Reconoció que la mano del delantero del Barcelona, que originó el gol que calificó a Francia para el Mundial de Suráfrica "es difícil de aceptar para los irlandeses" que lo encajaron y se han quedado fuera de la competición, pero que "ocurre muy a menudo en el campo de fútbol".
"Creo que se exagera un poco", concluyó al defender a Henry porque pese a que lo que hizo "no está bien, el juego es así. A veces es para ti y otras contra ti".
El capitán de la selección francesa, que el pasado sábado jugó con el Barcelona en San Mamés, fue silbado cuando entró en el campo como suplente en la segunda parte por el público de Bilbao.
Henry había señalado el pasado viernes que la mejor solución a la polémica de su gol sería volver a jugar el partido entre Francia e Irlanda, en un comunicado publicado después de que la FIFA ya hubiera descartado esa posibilidad pedida no sólo por las instancias deportivas irlandesas, sino también por las autoridades políticas del país.

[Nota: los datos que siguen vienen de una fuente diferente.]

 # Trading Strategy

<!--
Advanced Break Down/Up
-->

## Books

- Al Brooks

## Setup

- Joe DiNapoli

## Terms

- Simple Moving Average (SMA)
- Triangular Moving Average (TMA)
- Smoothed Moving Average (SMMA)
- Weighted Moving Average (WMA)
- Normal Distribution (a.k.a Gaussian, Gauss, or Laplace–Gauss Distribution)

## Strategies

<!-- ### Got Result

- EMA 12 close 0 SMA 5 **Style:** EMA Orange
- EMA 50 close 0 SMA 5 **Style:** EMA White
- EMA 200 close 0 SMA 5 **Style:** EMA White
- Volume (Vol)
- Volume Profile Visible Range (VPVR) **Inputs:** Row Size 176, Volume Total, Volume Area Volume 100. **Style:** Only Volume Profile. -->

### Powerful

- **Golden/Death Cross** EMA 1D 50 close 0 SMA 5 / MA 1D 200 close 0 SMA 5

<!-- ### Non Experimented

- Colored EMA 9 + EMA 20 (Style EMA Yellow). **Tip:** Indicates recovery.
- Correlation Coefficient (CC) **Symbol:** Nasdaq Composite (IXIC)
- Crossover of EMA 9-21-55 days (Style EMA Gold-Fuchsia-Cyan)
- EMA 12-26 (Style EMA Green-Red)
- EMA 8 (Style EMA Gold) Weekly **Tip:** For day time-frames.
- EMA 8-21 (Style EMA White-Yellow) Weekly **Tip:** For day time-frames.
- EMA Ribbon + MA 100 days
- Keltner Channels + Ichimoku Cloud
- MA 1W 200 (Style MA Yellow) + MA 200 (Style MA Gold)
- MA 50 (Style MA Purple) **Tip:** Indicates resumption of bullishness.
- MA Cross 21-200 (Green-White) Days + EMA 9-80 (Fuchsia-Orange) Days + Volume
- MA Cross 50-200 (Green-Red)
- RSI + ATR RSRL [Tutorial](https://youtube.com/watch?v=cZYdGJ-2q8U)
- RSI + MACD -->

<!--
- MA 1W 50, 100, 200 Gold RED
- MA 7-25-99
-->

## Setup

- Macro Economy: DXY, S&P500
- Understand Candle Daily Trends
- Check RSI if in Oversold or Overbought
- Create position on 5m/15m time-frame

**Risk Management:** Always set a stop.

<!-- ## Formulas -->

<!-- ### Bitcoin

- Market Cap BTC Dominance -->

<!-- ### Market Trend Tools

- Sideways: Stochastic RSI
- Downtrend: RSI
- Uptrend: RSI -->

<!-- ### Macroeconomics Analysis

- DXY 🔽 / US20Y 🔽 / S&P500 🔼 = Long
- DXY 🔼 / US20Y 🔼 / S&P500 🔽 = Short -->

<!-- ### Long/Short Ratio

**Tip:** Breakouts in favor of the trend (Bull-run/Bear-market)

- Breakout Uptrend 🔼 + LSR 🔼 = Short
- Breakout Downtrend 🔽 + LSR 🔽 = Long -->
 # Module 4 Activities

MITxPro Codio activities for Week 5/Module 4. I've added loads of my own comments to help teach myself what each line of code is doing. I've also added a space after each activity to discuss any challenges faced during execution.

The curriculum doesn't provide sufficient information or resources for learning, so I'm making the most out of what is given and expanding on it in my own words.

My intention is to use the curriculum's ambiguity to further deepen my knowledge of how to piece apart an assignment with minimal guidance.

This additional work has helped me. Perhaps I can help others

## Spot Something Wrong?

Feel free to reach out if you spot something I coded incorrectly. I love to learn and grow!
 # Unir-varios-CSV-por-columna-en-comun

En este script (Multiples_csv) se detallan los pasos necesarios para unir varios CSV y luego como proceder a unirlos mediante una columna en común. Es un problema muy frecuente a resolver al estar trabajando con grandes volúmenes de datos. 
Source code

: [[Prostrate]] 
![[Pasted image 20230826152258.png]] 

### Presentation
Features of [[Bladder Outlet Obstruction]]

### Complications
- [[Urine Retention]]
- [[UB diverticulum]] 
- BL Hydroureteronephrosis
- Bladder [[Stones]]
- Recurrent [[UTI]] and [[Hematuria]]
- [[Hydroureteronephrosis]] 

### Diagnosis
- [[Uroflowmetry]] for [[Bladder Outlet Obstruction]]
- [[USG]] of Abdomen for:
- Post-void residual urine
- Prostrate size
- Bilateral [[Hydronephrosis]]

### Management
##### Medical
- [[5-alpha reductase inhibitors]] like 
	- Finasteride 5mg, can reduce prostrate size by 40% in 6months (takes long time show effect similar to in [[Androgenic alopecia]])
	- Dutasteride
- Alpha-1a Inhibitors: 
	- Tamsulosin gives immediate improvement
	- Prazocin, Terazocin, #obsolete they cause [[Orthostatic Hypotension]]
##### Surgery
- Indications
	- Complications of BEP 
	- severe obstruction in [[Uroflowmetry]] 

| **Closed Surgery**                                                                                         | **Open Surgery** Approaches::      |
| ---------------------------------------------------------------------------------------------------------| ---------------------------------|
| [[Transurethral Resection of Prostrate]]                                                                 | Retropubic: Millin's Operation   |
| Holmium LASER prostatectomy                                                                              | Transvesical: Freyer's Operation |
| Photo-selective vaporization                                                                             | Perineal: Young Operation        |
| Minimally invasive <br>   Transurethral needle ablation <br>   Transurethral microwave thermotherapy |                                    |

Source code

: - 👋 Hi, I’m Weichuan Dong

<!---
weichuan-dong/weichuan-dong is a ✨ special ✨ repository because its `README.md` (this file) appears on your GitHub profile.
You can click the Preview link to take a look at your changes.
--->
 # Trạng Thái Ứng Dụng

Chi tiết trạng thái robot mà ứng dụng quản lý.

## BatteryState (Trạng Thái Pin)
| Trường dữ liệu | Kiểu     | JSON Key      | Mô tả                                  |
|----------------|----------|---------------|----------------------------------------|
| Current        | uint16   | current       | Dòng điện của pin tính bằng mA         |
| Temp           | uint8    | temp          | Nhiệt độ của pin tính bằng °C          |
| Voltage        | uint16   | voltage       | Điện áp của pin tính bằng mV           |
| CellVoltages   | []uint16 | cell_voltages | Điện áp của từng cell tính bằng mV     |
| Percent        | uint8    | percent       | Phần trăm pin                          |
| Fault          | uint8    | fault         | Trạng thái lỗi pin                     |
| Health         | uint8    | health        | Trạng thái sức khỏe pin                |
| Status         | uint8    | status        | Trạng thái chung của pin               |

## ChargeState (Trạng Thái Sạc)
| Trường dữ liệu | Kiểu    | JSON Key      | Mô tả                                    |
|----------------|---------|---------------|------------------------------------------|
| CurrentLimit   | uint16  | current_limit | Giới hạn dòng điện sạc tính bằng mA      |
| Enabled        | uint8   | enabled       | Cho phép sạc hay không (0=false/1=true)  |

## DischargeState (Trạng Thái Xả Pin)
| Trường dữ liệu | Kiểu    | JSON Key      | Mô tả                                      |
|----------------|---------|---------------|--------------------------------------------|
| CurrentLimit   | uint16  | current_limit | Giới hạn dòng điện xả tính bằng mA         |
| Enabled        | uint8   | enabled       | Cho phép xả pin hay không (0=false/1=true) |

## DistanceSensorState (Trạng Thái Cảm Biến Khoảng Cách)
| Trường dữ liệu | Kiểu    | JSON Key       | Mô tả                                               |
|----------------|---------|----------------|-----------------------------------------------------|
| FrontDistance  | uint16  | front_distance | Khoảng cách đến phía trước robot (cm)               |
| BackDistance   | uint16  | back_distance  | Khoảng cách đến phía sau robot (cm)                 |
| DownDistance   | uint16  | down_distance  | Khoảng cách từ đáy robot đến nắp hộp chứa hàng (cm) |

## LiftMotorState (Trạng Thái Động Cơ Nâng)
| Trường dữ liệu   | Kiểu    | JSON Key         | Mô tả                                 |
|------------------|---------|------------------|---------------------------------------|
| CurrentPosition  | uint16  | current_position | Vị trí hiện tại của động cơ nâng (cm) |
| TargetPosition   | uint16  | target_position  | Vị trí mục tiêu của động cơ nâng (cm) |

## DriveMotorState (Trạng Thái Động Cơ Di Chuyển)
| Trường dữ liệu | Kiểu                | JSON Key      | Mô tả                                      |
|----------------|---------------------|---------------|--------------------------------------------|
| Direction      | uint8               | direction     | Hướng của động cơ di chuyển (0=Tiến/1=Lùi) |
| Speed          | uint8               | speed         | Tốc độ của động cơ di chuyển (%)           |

Henry controló por dos veces con su brazo izquierdo la pelota, tras partir en posición de fuera de juego, para pasársela a su compañero Gallas, que cabeceó en el área pequeña el gol del empate del partido de vuelta de la repesca. El choque estaba próximo a llegar a los penaltis e Irlanda se quedó sin tiempo de reacción, tras igualar la eliminatoria con un tanto de Robbie Keane.
Algunos críticos han querido ver en esa declaración del futbolista francés una maniobra para salvar la cara y hacer frente al aluvión de reproches que le han llovido desde el partido contra Irlanda, con el daño que eso representa para las marcas comerciales que utilizan su imagen.